§ Mr. EvansTo ask the President of the Board of Trade if she will list her responsibilities in respect of issuing licences for oil exploration; what monitoring of companies after the issuing of such a licence is undertaken by her Department, with particular reference to the interpretation of clauses within the licence; what sanctions her Department has available in respect of companies found to have caused environmental damage through breach of their licence conditions; and what action her Department has taken in the past three years against such companies. [20107]
§ Mr. BattleThe Secretary of State grants licences to search and bore for, and get petroleum within Great Britain and her Continental Shelf.
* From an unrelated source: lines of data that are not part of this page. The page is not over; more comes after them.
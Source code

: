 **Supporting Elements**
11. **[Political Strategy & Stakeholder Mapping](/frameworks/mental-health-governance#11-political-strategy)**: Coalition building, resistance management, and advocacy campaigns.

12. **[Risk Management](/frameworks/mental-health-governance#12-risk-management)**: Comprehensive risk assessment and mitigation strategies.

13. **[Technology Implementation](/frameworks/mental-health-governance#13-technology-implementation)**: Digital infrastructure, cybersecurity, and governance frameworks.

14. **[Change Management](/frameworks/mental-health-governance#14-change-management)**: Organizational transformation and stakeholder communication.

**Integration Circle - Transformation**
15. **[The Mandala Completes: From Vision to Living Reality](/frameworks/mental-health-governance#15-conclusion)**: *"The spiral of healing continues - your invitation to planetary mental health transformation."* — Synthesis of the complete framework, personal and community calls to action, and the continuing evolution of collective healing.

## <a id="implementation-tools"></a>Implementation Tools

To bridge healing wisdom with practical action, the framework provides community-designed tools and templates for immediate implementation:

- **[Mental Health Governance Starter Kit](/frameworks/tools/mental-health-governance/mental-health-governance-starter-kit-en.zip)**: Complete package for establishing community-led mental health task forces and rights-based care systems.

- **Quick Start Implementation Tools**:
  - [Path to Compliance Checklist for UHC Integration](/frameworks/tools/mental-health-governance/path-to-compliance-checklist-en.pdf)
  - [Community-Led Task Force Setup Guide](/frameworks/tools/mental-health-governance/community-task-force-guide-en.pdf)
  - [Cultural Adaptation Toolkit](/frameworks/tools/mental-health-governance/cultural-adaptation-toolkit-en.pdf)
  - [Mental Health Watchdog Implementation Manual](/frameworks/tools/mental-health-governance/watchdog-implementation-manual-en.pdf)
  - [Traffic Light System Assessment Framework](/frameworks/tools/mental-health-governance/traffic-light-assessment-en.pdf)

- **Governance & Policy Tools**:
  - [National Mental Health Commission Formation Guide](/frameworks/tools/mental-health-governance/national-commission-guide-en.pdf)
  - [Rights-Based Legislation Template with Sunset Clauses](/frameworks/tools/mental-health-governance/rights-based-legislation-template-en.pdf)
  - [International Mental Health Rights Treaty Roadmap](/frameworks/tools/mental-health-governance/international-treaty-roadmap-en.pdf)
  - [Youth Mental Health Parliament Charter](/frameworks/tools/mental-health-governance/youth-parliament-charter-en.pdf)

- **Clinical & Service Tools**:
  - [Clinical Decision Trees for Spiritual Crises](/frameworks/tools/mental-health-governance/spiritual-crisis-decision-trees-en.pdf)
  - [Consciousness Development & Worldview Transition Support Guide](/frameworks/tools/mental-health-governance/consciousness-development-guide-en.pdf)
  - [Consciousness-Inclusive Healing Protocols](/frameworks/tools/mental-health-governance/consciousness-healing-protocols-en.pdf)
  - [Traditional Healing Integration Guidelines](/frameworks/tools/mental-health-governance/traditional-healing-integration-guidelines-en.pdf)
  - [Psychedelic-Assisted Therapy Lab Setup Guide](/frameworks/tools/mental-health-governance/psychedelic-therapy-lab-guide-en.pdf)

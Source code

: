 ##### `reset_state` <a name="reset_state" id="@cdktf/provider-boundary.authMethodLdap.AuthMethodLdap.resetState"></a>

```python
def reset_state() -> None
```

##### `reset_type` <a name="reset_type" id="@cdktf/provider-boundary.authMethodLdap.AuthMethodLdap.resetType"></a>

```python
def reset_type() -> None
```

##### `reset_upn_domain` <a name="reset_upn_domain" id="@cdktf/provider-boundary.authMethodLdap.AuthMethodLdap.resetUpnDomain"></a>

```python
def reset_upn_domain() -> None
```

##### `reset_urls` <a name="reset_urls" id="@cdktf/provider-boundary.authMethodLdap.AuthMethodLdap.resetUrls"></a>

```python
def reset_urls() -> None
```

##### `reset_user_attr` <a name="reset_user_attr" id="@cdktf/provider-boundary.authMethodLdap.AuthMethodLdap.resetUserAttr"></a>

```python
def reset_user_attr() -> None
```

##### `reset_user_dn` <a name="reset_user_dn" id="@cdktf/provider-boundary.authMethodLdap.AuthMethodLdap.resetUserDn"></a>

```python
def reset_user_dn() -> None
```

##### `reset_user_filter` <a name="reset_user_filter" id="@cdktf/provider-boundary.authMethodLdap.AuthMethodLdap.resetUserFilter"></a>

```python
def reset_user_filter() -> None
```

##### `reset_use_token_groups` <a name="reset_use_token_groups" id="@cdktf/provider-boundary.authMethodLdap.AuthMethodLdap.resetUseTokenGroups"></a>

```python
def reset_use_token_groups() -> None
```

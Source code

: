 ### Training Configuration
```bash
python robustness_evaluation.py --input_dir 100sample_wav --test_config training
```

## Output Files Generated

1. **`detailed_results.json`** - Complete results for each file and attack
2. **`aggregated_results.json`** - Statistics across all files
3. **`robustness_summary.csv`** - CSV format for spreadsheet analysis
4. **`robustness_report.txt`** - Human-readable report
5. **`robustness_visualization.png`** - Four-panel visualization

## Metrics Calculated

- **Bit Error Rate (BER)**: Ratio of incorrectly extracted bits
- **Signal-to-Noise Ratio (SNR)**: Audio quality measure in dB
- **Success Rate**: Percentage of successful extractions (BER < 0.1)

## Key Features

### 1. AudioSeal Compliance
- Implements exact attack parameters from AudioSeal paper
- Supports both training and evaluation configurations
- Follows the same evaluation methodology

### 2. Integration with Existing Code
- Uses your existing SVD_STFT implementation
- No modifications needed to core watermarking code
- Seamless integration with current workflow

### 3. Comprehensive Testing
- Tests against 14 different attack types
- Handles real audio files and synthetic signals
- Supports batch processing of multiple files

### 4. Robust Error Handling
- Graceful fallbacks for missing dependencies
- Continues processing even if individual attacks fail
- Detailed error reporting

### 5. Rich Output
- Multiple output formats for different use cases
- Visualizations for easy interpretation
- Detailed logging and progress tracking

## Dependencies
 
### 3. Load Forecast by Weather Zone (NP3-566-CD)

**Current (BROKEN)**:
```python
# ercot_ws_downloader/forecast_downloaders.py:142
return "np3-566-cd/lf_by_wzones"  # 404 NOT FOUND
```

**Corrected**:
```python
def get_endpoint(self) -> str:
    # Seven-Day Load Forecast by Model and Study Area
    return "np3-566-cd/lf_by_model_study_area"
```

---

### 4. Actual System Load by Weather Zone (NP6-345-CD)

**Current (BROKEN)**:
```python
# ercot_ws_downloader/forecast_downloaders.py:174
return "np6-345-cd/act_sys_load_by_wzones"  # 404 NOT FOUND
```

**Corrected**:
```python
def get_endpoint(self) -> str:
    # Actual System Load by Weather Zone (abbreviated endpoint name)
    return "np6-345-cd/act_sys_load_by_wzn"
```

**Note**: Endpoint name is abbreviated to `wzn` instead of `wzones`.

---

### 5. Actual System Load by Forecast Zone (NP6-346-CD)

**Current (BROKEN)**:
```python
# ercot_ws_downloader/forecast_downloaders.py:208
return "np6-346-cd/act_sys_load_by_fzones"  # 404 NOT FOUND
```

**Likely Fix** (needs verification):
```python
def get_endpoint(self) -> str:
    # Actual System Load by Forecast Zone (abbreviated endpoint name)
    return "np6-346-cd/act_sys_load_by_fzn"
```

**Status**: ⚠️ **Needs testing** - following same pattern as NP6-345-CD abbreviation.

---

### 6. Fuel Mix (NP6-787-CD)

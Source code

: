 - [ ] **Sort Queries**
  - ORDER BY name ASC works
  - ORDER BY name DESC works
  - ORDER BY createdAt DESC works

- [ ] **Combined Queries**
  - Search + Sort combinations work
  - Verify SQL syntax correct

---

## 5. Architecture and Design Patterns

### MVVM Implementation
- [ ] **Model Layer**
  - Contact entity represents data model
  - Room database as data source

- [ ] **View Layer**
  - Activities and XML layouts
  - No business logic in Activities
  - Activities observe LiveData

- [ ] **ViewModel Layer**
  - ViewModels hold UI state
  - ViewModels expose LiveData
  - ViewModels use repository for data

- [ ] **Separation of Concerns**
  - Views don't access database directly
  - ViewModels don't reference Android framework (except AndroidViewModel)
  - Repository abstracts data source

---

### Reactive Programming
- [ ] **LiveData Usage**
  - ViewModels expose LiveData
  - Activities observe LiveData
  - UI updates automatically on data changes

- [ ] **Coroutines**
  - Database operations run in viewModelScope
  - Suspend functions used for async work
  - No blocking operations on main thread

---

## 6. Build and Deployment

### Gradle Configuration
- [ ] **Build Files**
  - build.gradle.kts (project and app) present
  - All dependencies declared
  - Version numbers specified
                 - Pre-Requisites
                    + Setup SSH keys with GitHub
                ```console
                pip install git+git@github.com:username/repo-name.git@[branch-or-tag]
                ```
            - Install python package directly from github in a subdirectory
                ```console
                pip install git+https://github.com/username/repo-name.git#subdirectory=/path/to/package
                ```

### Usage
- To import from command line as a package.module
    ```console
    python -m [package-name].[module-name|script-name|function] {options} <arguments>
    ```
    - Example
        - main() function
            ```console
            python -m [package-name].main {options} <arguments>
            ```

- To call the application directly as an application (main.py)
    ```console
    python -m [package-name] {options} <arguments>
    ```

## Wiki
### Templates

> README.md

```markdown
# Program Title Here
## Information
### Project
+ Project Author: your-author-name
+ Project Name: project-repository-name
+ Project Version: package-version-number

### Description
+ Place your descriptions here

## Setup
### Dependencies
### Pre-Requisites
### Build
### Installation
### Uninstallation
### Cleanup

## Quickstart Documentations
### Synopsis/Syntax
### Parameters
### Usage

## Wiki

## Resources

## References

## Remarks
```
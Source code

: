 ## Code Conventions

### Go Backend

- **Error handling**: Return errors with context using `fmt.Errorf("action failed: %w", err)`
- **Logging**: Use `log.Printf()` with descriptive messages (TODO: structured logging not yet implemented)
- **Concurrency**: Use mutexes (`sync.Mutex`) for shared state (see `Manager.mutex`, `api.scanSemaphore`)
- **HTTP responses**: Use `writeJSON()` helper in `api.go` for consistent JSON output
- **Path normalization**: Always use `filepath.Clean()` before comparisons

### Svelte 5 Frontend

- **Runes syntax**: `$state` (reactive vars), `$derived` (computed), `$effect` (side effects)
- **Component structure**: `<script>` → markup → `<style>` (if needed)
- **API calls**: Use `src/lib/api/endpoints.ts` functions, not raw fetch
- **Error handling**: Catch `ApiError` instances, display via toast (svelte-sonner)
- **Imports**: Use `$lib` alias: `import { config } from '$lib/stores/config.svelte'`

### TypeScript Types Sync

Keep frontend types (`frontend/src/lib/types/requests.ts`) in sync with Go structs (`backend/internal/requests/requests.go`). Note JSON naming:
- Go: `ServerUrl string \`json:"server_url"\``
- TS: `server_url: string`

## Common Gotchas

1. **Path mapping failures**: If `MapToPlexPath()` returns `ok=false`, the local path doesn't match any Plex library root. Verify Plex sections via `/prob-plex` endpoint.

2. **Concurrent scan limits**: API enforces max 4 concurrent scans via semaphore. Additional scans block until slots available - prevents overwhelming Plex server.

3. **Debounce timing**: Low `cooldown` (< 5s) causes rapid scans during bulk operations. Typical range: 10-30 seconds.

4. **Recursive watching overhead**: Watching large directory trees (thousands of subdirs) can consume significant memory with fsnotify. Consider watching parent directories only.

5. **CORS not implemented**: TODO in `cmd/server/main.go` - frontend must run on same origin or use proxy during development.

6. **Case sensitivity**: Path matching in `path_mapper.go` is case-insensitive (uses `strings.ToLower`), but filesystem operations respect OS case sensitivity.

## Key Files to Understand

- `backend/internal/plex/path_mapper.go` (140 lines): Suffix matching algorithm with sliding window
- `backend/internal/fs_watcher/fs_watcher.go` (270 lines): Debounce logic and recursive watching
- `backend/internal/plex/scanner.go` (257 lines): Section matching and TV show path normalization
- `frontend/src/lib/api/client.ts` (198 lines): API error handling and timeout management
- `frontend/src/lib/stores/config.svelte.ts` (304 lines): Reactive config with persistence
In issuing the licences, I seek to ensure the thorough exploration for and economic exploitation of petroleum, while having due regard to the interests of other users of the sea (where appropriate) and the possible impact of licensed activities upon the environment.
Activities carried out under petroleum licences are subject to the obligations contained in Model Clauses attached to the licence as well as the separate conditions controlling their timing, extent and method. The drilling of wells and the development of any discoveries are subject to separate consents which may attract conditions. Failure to comply with these obligations and consents may lead to the revocation of the licence. Compliance monitoring is undertaken by a team of inspectors based in the Department's Aberdeen office, as well as through returns submitted by licenses about their operations and random surveillance flights carried out on a regular basis.
Where petroleum operations have led to suspected breaches of legislation, then papers have been sent to the Procurator Fiscal for consideration of further action. In 1997, there have been three such cases.